Blog Dr. Inácio Ferreira
Carlos A. Baccelli, terça-feira, 12 de janeiro de 2010
Diminuir |
Aumentar
ESPÍRITO E MATÉRIA
Alguns espíritas têm escrito que o nosso propósito, nas obras mediúnicas de nossa lavra, é o de materializar o Plano Espiritual. Das duas, uma: revelam quase total desconhecimento da Doutrina ou estão agindo de má-fé! Como fica difícil aceitar a primeira hipótese, visto que muitos deles escrevem e falam como se fossem “doutores da lei”, temos, embora a contragosto, que concluir pela segunda possibilidade.
Apenas para que os leitores deste blog reflitam sobre o que afirmamos acima, transcrevo, de maneira sucinta, alguns trechos de obras que, do ponto de vista doutrinário, são acatadas sem maior contestação.
“O LIVRO DOS ESPÍRITOS”:
82. É certo dizer que os espíritos são imateriais?
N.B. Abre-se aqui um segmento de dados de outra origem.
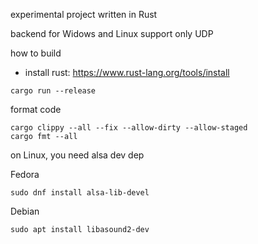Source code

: experimental project written in Rust

backend for Widows and Linux
support only UDP


how to build

- install rust: https://www.rust-lang.org/tools/install

```
cargo run --release
```


format code
```
cargo clippy --all --fix --allow-dirty --allow-staged
cargo fmt --all
```

on Linux, you need alsa dev dep

Fedora
```
sudo dnf install alsa-lib-devel
```

Debian
```
sudo apt install libasound2-dev
```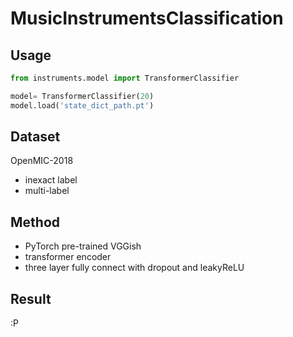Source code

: # MusicInstrumentsClassification
## Usage
```python
from instruments.model import TransformerClassifier

model= TransformerClassifier(20)
model.load('state_dict_path.pt')
```

## Dataset
OpenMIC-2018
- inexact label
- multi-label

## Method
- PyTorch pre-trained VGGish
- transformer encoder
- three layer fully connect with dropout and leakyReLU

## Result
:P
– Como se pode definir uma coisa, quando não se dispõe de termos de comparação e se usa linguagem insuficiente? Um cego de nascença pode definir a luz? Imaterial não é o termo apropriado; incorpóreo, seria mais exato; pois deves compreender que, sendo uma criação, o espírito deve ser alguma coisa. É uma matéria quintessenciada, mas para a qual não dispondes de analogia, que não pode ser percebida pelos vossos sentidos.
“EMMANUEL”
Pergunta – Será lícito considerarem-se espírito e matéria como dois estados alotrópicos de um só elemento primordial, de maneira a obter-se a conciliação das duas escolas perpetuamente em luta, dualista e monista, chegando-se a uma concepção unitária do Universo?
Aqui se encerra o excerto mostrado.